■ Task brief ■
Copy out each line of the data that holds the string "համար".

START Supplied material

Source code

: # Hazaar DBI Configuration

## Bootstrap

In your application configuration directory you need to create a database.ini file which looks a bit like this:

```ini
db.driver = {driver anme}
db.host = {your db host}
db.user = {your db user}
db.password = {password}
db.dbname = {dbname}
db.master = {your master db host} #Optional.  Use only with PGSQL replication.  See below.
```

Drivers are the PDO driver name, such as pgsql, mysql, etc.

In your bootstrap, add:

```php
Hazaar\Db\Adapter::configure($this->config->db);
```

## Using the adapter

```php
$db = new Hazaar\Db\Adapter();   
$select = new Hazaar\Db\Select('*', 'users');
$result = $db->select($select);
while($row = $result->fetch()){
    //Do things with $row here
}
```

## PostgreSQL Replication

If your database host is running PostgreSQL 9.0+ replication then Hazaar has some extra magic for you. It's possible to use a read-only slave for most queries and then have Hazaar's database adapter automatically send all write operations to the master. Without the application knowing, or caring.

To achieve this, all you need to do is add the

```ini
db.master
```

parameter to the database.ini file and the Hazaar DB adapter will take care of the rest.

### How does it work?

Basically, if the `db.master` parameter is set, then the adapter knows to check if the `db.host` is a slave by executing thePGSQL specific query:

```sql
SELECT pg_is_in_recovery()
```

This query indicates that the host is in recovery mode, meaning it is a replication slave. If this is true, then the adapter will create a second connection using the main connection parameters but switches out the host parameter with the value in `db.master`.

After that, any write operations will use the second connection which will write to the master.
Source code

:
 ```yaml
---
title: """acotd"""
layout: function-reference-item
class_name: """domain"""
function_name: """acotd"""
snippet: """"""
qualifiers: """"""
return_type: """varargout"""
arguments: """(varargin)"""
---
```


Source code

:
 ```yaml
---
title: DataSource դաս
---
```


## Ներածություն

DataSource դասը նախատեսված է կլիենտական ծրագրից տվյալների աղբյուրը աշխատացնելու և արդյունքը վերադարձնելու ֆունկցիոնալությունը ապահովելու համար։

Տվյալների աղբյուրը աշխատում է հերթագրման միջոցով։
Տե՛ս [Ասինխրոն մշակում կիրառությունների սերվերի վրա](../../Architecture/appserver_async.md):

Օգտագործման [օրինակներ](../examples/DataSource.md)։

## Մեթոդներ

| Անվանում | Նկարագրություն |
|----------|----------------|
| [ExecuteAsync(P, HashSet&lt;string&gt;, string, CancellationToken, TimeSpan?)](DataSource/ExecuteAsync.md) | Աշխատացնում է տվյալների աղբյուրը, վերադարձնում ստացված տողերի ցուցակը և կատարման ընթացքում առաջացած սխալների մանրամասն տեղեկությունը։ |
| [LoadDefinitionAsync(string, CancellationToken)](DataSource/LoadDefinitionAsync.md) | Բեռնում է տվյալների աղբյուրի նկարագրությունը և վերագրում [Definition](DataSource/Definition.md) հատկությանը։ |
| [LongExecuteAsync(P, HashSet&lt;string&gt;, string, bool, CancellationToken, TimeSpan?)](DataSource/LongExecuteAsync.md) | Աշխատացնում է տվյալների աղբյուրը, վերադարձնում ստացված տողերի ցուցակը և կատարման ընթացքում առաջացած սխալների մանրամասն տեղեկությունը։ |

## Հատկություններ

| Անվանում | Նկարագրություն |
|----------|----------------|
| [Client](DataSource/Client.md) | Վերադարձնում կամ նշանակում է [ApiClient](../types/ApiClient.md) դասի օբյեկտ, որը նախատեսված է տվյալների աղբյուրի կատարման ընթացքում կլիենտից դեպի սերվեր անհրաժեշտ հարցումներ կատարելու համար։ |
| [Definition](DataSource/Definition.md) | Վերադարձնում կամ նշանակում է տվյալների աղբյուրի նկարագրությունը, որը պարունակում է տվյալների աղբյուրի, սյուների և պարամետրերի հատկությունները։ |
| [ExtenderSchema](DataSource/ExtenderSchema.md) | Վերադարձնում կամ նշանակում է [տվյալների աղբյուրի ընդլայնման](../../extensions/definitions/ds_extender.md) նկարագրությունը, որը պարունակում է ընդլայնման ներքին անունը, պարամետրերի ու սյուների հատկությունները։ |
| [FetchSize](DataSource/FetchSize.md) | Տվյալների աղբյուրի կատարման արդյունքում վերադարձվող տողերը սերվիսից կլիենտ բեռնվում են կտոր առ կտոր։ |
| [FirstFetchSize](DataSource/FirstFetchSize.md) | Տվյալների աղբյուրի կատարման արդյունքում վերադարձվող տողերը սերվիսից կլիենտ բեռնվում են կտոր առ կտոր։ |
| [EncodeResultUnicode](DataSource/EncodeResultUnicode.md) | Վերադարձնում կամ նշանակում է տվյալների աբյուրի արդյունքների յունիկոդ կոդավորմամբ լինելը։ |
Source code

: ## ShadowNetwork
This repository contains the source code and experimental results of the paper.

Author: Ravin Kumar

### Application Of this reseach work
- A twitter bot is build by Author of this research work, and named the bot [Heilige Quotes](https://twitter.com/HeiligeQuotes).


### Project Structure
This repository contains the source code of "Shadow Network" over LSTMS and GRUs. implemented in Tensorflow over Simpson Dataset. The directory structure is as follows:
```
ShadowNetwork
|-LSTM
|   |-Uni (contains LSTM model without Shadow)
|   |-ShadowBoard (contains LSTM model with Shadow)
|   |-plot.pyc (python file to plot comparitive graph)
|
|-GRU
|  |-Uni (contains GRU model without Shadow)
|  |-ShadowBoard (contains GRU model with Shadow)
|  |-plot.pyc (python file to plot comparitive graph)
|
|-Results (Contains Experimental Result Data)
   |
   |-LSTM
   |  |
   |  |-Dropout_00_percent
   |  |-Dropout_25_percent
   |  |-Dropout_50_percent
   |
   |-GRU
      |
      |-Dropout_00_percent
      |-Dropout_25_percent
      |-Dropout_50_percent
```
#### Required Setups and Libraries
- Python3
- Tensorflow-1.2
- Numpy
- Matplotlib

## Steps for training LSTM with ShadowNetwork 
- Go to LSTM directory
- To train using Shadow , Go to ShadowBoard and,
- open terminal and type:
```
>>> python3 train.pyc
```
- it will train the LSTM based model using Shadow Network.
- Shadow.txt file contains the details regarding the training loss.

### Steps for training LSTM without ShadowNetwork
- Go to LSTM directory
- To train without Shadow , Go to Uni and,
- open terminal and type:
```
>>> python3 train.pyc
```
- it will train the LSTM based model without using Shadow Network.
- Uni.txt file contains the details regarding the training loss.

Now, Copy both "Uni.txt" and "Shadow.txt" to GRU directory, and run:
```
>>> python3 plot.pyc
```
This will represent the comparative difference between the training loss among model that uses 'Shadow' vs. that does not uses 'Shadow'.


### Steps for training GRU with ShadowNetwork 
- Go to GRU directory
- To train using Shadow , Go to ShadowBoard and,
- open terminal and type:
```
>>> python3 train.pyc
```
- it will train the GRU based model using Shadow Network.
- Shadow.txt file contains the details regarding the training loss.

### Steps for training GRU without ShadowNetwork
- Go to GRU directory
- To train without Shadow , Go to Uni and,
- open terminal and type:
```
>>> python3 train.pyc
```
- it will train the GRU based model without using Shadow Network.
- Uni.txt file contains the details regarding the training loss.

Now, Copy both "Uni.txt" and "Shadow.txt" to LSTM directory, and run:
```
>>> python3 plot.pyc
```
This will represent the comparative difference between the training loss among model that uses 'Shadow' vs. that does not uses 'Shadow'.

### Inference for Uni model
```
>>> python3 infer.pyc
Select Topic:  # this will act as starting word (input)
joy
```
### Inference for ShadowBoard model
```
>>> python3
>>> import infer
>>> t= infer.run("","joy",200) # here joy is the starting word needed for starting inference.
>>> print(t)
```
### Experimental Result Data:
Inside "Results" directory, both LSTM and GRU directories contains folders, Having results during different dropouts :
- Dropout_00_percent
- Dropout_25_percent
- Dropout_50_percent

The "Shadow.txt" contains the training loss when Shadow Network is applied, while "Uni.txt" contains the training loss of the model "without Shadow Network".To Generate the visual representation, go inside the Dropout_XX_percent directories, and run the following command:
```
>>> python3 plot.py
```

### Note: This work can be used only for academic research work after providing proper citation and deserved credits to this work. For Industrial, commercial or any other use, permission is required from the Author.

END Supplied material

■ Result below ■
DataSource դասը նախատեսված է կլիենտական ծրագրից տվյալների աղբյուրը աշխատացնելու և արդյունքը վերադարձնելու ֆունկցիոնալությունը ապահովելու համար։
| [Client](DataSource/Client.md) | Վերադարձնում կամ նշանակում է [ApiClient](../types/ApiClient.md) դասի օբյեկտ, որը նախատեսված է տվյալների աղբյուրի կատարման ընթացքում կլիենտից դեպի սերվեր անհրաժեշտ հարցումներ կատարելու համար։ |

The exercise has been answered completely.